If I ever look like this with my betrothed... I ask you-- Nay, I beg you, drag me out into the street and shoot me.
Examine. They are wearing collared shirts. Matching Blazers. Standing outside of some historic home. Or maybe it is their home. Who knows? What I do know is that the thought of living my life in a Southern Living Magazine makes me nauseous.
The definition of 'Live'- To pursue a positive, satisfying existence.
Positive and satisfying is different for everyone. I know. And this is a close, personal friend of mine. Needless to say, she does not have my blog address. At least I don't think she does. I really am happy for her- because this is the path that makes her happy.
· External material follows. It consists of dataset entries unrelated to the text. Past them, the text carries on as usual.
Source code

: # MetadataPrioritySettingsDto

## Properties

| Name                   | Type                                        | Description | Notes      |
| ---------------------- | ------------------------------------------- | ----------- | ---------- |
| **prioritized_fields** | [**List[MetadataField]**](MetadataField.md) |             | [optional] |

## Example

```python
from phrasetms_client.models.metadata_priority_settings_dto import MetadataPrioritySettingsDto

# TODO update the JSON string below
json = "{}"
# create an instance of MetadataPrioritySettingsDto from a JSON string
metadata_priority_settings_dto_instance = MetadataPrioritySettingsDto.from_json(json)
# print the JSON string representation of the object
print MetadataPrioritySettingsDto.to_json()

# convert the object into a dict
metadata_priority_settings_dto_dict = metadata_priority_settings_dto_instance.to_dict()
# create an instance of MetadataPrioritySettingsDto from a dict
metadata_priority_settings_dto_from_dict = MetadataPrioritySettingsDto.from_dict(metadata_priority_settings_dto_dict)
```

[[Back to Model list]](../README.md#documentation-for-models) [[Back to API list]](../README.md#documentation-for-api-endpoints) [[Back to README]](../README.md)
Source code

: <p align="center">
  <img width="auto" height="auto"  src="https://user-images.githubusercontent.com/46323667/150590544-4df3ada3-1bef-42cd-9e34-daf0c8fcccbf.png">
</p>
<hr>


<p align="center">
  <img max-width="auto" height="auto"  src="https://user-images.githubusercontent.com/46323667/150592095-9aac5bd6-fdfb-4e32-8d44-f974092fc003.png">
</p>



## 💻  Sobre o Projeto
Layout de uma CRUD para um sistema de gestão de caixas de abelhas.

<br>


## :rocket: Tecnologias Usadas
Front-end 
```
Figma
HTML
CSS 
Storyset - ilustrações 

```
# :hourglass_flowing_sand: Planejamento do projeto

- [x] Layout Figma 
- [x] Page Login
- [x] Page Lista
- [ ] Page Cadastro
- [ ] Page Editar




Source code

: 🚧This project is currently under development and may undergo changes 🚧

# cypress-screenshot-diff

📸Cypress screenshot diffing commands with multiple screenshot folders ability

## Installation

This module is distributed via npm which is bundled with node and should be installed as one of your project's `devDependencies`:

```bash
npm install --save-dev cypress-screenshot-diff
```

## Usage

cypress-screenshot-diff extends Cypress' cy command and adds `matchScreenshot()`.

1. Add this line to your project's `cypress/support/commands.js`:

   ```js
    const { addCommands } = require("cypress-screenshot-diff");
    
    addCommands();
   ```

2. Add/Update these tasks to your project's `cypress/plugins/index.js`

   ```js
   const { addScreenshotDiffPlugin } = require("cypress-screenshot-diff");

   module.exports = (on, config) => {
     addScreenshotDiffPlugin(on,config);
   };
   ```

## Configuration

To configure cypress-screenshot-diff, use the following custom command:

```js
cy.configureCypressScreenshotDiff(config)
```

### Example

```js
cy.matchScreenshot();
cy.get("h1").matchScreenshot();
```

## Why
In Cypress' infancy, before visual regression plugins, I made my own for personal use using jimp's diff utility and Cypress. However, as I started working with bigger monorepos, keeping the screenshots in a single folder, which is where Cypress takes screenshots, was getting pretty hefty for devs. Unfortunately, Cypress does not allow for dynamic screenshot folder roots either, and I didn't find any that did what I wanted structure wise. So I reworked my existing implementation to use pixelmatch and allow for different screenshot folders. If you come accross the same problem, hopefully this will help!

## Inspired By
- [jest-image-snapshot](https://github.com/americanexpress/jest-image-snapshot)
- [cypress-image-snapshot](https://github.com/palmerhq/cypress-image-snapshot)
Maybe this makes me so nauseated because this is the close, personal friend of mine that (I shit you not) handed me a bible when I told her that my marriage was over with the statement of 'Maybe you can find your marriage AND God in here.'
Or maybe this makes me so nauseous because I have learned that anything that looks placid and serene from the top is bound to have one hell of an undertow.
Or maybe it is because I am so blissfully happy with my life right now, even though there are obvious cracks on the exterior.
I am reading a feminist revolution book currently, and there is a whole rant upon our species feeling that if they can make the exterior look perfect, then the interior is bound to line up. Those of us who have lived life just a touch will know that this is not how it works. Moreover, exteriors do lie. Think Bree Van De Camp on Desperate Housewives.
I suppose what I am getting at is this: I don't care what my life looks like on the outside, so long as I am happy on the inside.